Monday, November 10, 2014

Who wants you to be a millionaire? No one

Thank goodness the mid-term elections are over and done with. I anticipate we’ll begin hearing about the upcoming 2016 election within the next few weeks and I, for one, can hardly wait.

I intentionally try to avoid being political in this column, but there’s something that really bothered me throughout the recent pre-election campaign. The television ads. Specifically, it was how they seemed to vilify anyone who had money.

The ads would have you believe that everyone who is considered wealthy is selfish and doesn’t care about the schools or the environment. As a financial adviser I’m taken aback by this growing perception of people who are financially well off think it’s unfair to routinely criticize someone just because they have money. There seems to be some sort of automatic assumption that they came into their money dishonestly or illegally.

But it’s just as likely that they attained their financial status because they worked hard during their careers. And they probably put their families first and were active in their communities.

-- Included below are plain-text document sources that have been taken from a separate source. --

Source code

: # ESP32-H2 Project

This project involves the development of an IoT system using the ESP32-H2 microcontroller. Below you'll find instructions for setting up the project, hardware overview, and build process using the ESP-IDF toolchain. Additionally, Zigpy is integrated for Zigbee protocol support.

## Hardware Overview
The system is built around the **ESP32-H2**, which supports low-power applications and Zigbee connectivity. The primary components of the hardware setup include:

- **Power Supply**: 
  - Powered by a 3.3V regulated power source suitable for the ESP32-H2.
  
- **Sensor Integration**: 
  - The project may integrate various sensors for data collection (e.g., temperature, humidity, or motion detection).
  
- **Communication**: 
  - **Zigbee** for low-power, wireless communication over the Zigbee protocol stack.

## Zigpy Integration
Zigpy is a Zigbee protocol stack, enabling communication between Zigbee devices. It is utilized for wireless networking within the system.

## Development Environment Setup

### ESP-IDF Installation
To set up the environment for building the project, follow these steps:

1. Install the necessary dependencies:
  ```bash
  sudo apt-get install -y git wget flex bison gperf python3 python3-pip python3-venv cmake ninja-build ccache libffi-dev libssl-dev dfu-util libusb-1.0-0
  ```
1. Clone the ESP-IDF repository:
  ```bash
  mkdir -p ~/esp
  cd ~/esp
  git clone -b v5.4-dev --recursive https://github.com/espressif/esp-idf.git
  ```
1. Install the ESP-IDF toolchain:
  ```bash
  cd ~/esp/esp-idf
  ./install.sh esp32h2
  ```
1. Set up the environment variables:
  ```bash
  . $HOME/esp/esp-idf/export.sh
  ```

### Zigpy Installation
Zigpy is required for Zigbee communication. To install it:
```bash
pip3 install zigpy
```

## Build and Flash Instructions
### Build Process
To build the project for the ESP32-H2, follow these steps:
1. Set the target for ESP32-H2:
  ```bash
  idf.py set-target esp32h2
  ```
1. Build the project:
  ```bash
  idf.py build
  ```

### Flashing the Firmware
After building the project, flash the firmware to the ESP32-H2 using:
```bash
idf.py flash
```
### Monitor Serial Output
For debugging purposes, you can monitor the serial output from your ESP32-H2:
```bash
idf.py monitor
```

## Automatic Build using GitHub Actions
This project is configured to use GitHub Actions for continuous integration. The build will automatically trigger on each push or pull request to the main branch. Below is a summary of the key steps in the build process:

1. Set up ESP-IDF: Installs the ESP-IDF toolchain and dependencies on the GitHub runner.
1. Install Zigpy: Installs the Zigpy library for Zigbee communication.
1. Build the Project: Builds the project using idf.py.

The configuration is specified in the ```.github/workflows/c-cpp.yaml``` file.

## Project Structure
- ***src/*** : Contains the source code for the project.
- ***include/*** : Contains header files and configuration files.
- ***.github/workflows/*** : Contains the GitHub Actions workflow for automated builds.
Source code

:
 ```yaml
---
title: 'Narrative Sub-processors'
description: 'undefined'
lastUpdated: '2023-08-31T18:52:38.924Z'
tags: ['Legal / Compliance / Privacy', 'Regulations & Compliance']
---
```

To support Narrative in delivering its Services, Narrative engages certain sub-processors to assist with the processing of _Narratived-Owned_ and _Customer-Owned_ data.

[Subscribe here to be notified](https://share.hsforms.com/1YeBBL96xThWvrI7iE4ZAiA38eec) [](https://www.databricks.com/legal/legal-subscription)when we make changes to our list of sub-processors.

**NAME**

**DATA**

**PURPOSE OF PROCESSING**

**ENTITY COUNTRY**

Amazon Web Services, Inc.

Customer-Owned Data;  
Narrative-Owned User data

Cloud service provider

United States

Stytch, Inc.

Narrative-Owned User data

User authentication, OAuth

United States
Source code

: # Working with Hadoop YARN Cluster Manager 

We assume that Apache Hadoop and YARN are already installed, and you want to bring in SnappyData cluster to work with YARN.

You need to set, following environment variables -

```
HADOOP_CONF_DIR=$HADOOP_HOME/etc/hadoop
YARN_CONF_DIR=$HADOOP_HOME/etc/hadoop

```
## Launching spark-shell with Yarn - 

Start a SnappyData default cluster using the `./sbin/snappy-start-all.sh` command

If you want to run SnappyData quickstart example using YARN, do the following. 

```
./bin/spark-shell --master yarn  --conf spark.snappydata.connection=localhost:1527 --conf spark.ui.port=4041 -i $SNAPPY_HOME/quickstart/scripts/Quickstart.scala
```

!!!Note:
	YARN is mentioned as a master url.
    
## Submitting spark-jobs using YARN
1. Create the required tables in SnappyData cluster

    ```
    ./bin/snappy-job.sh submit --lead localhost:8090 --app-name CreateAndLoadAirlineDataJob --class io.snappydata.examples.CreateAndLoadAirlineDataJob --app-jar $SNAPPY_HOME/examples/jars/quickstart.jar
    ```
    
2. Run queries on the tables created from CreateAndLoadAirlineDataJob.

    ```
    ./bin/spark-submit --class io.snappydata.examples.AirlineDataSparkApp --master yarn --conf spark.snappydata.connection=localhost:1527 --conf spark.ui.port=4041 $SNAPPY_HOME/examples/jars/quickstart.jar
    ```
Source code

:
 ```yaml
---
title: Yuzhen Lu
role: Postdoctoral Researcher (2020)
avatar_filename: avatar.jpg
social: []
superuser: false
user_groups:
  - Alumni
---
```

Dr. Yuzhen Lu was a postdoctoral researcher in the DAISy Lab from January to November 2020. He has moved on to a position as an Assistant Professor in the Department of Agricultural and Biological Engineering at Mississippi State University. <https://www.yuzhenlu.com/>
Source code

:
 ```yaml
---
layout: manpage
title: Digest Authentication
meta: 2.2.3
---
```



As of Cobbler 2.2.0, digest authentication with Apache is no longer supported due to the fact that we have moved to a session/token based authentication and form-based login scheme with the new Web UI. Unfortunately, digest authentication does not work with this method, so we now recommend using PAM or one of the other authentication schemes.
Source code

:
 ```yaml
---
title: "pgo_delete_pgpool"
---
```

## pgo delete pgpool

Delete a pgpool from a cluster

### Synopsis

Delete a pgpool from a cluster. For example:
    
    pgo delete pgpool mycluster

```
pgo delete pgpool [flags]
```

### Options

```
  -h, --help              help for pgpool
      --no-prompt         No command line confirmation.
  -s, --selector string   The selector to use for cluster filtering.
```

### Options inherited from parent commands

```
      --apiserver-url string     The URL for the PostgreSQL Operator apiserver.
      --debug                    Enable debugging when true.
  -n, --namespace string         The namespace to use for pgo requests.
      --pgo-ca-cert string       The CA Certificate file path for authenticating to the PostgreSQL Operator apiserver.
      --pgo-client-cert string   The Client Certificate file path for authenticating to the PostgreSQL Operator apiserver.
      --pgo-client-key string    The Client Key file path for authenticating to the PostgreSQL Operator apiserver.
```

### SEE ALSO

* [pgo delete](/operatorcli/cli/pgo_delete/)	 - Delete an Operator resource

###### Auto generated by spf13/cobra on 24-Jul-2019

Generally speaking, most people accumulated their wealth because they were dedicated savers who stayed committed to their financial goals throughout their careers.

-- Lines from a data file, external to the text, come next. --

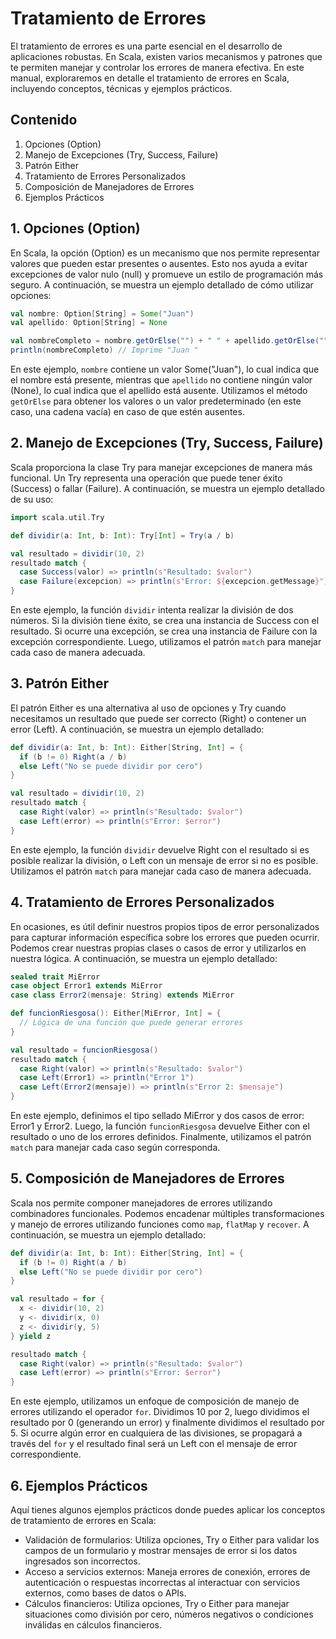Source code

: 

# Tratamiento de Errores

El tratamiento de errores es una parte esencial en el desarrollo de aplicaciones robustas. En Scala, existen varios mecanismos y patrones que te permiten manejar y controlar los errores de manera efectiva. En este manual, exploraremos en detalle el tratamiento de errores en Scala, incluyendo conceptos, técnicas y ejemplos prácticos.

## Contenido

1. Opciones (Option)
2. Manejo de Excepciones (Try, Success, Failure)
3. Patrón Either
4. Tratamiento de Errores Personalizados
5. Composición de Manejadores de Errores
6. Ejemplos Prácticos

## 1. Opciones (Option)

En Scala, la opción (Option) es un mecanismo que nos permite representar valores que pueden estar presentes o ausentes. Esto nos ayuda a evitar excepciones de valor nulo (null) y promueve un estilo de programación más seguro. A continuación, se muestra un ejemplo detallado de cómo utilizar opciones:

```scala
val nombre: Option[String] = Some("Juan")
val apellido: Option[String] = None

val nombreCompleto = nombre.getOrElse("") + " " + apellido.getOrElse("")
println(nombreCompleto) // Imprime "Juan "
```

En este ejemplo, `nombre` contiene un valor Some("Juan"), lo cual indica que el nombre está presente, mientras que `apellido` no contiene ningún valor (None), lo cual indica que el apellido está ausente. Utilizamos el método `getOrElse` para obtener los valores o un valor predeterminado (en este caso, una cadena vacía) en caso de que estén ausentes.

## 2. Manejo de Excepciones (Try, Success, Failure)

Scala proporciona la clase Try para manejar excepciones de manera más funcional. Un Try representa una operación que puede tener éxito (Success) o fallar (Failure). A continuación, se muestra un ejemplo detallado de su uso:

```scala
import scala.util.Try

def dividir(a: Int, b: Int): Try[Int] = Try(a / b)

val resultado = dividir(10, 2)
resultado match {
  case Success(valor) => println(s"Resultado: $valor")
  case Failure(excepcion) => println(s"Error: ${excepcion.getMessage}")
}
```

En este ejemplo, la función `dividir` intenta realizar la división de dos números. Si la división tiene éxito, se crea una instancia de Success con el resultado. Si ocurre una excepción, se crea una instancia de Failure con la excepción correspondiente. Luego, utilizamos el patrón `match` para manejar cada caso de manera adecuada.

## 3. Patrón Either

El patrón Either es una alternativa al uso de opciones y Try cuando necesitamos un resultado que puede ser correcto (Right) o contener un error (Left). A continuación, se muestra un ejemplo detallado:

```scala
def dividir(a: Int, b: Int): Either[String, Int] = {
  if (b != 0) Right(a / b)
  else Left("No se puede dividir por cero")
}

val resultado = dividir(10, 2)
resultado match {
  case Right(valor) => println(s"Resultado: $valor")
  case Left(error) => println(s"Error: $error")
}
```

En este ejemplo, la función `dividir` devuelve Right con el resultado si es posible realizar la división, o Left con un mensaje de error si no es posible. Utilizamos el patrón `match` para manejar cada caso de manera adecuada.

## 4. Tratamiento de Errores Personalizados

En ocasiones, es útil definir nuestros propios tipos de error personalizados para capturar información específica sobre los errores que pueden ocurrir. Podemos crear nuestras propias clases o casos de error y utilizarlos en nuestra lógica. A continuación, se muestra un ejemplo detallado:

```scala
sealed trait MiError
case object Error1 extends MiError
case class Error2(mensaje: String) extends MiError

def funcionRiesgosa(): Either[MiError, Int] = {
  // Lógica de una función que puede generar errores
}

val resultado = funcionRiesgosa()
resultado match {
  case Right(valor) => println(s"Resultado: $valor")
  case Left(Error1) => println("Error 1")
  case Left(Error2(mensaje)) => println(s"Error 2: $mensaje")
}
```

En este ejemplo, definimos el tipo sellado MiError y dos casos de error: Error1 y Error2. Luego, la función `funcionRiesgosa` devuelve Either con el resultado o uno de los errores definidos. Finalmente, utilizamos el patrón `match` para manejar cada caso según corresponda.

## 5. Composición de Manejadores de Errores

Scala nos permite componer manejadores de errores utilizando combinadores funcionales. Podemos encadenar múltiples transformaciones y manejo de errores utilizando funciones como `map`, `flatMap` y `recover`. A continuación, se muestra un ejemplo detallado:

```scala
def dividir(a: Int, b: Int): Either[String, Int] = {
  if (b != 0) Right(a / b)
  else Left("No se puede dividir por cero")
}

val resultado = for {
  x <- dividir(10, 2)
  y <- dividir(x, 0)
  z <- dividir(y, 5)
} yield z

resultado match {
  case Right(valor) => println(s"Resultado: $valor")
  case Left(error) => println(s"Error: $error")
}
```

En este ejemplo, utilizamos un enfoque de composición de manejo de errores utilizando el operador `for`. Dividimos 10 por 2, luego dividimos el resultado por 0 (generando un error) y finalmente dividimos el resultado por 5. Si ocurre algún error en cualquiera de las divisiones, se propagará a través del `for` y el resultado final será un Left con el mensaje de error correspondiente.

## 6. Ejemplos Prácticos

Aquí tienes algunos ejemplos prácticos donde puedes aplicar los conceptos de tratamiento de errores en Scala:

- Validación de formularios: Utiliza opciones, Try o Either para validar los campos de un formulario y mostrar mensajes de error si los datos ingresados son incorrectos.
- Acceso a servicios externos: Maneja errores de conexión, errores de autenticación o respuestas incorrectas al interactuar con servicios externos, como bases de datos o APIs.
- Cálculos financieros: Utiliza opciones, Try o Either para manejar situaciones como división por cero, números negativos o condiciones inválidas en cálculos financieros.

Simple mathematics shows that it’s possible. For example, let’s say you were to save $1,000 per month in a tax-deferred account at five percent interest. If you did so every year throughout a 35-year work career, you’d have in excess of $1,000,000.

This is obviously a hypothetical example, but it illustrates that, although it may be difficult for many, it can be done. That being said, if you’re just in the early stages of your career and don’t have $1,000 a month, you should still get into the habit of saving whatever you can.

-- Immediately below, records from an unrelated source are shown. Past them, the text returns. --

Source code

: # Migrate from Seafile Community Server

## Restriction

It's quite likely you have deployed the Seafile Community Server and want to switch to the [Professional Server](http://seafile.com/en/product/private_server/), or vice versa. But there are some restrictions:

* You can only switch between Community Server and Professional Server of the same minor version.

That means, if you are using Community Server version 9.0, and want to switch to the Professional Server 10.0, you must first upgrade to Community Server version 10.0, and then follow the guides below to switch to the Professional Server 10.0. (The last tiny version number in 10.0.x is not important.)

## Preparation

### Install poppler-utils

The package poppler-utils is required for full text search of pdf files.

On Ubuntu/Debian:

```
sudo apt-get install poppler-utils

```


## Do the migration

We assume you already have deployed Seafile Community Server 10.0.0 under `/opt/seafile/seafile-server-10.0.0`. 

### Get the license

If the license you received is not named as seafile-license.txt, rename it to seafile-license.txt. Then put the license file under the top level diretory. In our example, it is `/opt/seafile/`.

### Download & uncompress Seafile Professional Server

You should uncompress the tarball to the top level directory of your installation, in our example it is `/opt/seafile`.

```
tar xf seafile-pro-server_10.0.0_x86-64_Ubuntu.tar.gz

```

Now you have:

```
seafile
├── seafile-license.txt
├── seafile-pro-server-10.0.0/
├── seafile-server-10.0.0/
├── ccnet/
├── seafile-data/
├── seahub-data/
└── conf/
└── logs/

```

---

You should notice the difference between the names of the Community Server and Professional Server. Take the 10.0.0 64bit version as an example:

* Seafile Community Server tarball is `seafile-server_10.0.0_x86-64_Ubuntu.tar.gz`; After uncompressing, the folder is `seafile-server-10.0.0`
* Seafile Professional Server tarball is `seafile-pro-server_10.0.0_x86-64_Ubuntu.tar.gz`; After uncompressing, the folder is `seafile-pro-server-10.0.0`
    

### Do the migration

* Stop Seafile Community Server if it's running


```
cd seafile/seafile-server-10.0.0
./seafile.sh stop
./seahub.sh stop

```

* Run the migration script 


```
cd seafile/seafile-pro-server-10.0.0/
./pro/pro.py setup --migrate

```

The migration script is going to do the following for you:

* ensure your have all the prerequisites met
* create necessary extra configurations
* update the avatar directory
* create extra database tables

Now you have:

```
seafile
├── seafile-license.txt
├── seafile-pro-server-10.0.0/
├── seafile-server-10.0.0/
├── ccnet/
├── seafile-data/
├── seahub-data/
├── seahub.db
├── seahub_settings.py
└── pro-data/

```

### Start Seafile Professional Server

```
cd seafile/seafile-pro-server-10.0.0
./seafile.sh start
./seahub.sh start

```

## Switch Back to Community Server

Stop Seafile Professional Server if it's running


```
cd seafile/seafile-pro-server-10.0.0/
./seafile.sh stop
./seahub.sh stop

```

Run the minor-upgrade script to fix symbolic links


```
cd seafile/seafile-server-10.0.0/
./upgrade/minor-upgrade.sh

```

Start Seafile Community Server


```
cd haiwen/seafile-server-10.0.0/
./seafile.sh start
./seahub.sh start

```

This is especially important if your employer’s retirement plan provides a match to your contribution. Then, as you age and hopefully have more disposable income, Uncle Sam will provide more incentives to save even more.

The maximum annual contribution into a 401(k) this year is $17,500. If you happen to be over age 50, you can actually contribute an additional $5,500. That’s $23,000. Next year, both numbers increase. The maximum 401(k) deposit is $18,000 with an additional $6,000 for those over 50. That’s $24,000. If you’re in a financial position to take advantage of these provisions, I strongly encourage you to do so.

One out of twelve households in the U.S. has a net worth in excess of $1,000,000, excluding the value of the principal residence. That translates into more than 9.5 million households. Of that 9.5 million, fewer than twenty percent inherited their wealth. In other words, wealth for the vast majority was earned, saved and invested. Which is to say, they made it happen.

There’s no question that a million dollars is a lot of money. But even if you were to have that much, there’s still no assurance you won’t encounter financial issues during retirement.

Keep in mind that, in retirement, health related issues could easily carve out a huge slice of a million dollars. And interest rates can have an adverse impact on a retirement nest egg if they continue to stay at today’s extremely low rates.

When all is said and done, attaining a million dollars is a goal that should be encouraged, not vilified.